Knowing Your Destiny
Part 22 of 30
There’s been plenty of times that I've not been completely happy with my destiny. Then I tell myself like I’ve told others so many times, “Suck it up!," along with all the other scolding I’m prone to in the face of denial.
To me it’s more of a problem when people are so stuck on their eventual death to the point that they neglect a decent destiny between hither and thither. I myself think of my eventual passing everyday, which since I can’t help it makes me think of it as normal. What else have I really got to go on? The inferior opinions of others? No, thanks! Especially when that number includes those stuck on it, which doesn’t seem to jibe with simultaneously denying it.
Denial of death, though, while obviously wrong, is the best thing some people have for coping. And I guess to a certain extent you have to honor it, at least while they're in the room. But everyone’s a little different, and when they’re “off” what can you do about it anyway? As long as they’re paid up on their consults, it’s all the same, believe what you want to believe. The deeper you dig into denial, in a sense the better for me. Although it’s not my preference everyday to reinvent the wheel, if you’re locked in that kind of infantile mindset, eventually -- whether you say yes or no -- it's your funeral.
But if you want your destiny to be more satisfying, let’s skip the talk of final things at least long enough to steer you into a happier place. Like what you’re going to do in the next year that'll be satisfying and maybe of some use to someone else, if that’s your thing. There’s lots of people who think, “What can I do for my family?” That’s a good aspiration. But if you’re thinking of your death all the time, that’s probably what they’re thinking too. You’ll drop off and whatever money you leave, they’re thinking about it. Which is probably why they’re always telling you, “Life’s more than accumulating things. Live as simply as possible, material things can never satisfy you. More, more, more is the world of the past. We live in a more enlightened time, life is what happens from the inside out.”

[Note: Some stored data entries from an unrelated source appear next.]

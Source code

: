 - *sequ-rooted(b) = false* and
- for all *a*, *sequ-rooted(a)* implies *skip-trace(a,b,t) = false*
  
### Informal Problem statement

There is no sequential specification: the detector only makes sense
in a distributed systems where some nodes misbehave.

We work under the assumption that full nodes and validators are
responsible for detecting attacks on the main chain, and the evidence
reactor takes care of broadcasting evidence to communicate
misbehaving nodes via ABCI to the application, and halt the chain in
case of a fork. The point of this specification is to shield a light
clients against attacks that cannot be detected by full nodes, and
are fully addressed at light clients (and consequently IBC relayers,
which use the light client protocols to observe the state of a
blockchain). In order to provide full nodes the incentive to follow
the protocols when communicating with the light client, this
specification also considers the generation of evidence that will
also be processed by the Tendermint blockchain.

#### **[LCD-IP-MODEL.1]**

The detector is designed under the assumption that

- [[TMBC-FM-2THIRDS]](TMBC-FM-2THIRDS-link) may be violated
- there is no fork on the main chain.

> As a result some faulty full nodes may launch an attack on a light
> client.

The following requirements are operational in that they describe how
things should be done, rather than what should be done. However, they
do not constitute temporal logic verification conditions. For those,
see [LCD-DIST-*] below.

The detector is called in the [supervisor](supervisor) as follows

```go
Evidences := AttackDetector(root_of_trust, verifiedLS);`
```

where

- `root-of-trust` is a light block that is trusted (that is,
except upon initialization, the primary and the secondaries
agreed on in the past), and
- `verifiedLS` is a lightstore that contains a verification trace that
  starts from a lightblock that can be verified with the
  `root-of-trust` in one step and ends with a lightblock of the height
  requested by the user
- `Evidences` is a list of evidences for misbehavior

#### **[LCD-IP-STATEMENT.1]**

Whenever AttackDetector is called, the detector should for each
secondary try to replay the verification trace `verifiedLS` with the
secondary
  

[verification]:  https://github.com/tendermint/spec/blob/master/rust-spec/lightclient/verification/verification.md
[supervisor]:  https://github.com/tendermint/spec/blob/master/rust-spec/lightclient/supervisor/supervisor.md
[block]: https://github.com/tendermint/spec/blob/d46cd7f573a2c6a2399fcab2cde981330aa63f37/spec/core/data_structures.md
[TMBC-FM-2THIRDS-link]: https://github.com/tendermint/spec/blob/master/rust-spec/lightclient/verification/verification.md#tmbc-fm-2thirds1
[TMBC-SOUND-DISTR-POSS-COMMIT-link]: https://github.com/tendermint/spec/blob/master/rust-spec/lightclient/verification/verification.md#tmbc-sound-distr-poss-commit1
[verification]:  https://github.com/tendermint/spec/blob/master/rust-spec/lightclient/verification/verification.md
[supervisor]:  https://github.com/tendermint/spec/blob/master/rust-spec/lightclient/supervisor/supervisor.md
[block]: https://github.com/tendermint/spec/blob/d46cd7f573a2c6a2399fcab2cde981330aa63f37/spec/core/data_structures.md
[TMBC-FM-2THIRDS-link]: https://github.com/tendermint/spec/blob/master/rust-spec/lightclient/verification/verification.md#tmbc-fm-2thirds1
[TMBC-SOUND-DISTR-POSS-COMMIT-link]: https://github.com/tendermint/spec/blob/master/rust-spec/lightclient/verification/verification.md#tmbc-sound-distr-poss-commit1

It’s all true, of course, but what chisellers. They with their new cars every year, remodeling the house, planning their next expensive vacation, even the baby in an expensive Versace bathrobe. You know they’re behind on a few things, but so materialistic and lusting for more, so they need a new source of income from somewhere. Yes, they made a ton of money, but they’ve spent a ton of money. And what does that leave them? Outright theft, underhanded dealings, or nurturing you along (telling old Grandpa Moneybags to “Go see Grandma.") And it's easy to close your eyes and picture her there, much of the sagging fixed in the heavenly salons.